= Beginning of Section =
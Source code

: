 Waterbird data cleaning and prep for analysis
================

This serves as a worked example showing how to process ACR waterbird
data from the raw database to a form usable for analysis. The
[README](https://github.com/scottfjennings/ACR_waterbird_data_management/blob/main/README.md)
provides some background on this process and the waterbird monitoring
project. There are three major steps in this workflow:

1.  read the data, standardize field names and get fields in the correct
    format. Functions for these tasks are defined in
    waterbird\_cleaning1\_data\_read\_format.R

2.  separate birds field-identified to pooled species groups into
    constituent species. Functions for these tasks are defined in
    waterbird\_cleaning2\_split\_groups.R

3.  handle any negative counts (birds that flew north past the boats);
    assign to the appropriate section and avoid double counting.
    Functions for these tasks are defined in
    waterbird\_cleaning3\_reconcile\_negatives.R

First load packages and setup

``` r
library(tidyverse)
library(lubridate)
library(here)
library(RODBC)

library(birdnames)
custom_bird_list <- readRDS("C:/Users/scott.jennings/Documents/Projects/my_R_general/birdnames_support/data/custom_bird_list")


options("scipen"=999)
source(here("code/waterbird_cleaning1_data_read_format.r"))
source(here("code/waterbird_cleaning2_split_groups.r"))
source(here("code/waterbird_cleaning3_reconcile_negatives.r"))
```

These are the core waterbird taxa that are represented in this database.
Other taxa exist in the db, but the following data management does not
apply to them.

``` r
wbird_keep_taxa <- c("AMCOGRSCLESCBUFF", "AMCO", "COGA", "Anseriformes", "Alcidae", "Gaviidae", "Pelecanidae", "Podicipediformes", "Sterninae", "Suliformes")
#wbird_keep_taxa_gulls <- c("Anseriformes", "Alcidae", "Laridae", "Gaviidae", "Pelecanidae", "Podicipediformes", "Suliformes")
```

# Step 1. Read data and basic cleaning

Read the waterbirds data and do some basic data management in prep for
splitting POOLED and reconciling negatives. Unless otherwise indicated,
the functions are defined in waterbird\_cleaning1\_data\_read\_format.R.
= End of Section =
- **EXERCISE GOAL**:
Using the records above, write out exactly the lines between the one holding "provides some background" and the one holding "past the boats);", inclusive; leave everything else out.

- **EXERCISE OUTPUT**:
provides some background on this process and the waterbird monitoring
project. There are three major steps in this workflow:

1.  read the data, standardize field names and get fields in the correct
    format. Functions for these tasks are defined in
    waterbird\_cleaning1\_data\_read\_format.R

2.  separate birds field-identified to pooled species groups into
    constituent species. Functions for these tasks are defined in
    waterbird\_cleaning2\_split\_groups.R

3.  handle any negative counts (birds that flew north past the boats);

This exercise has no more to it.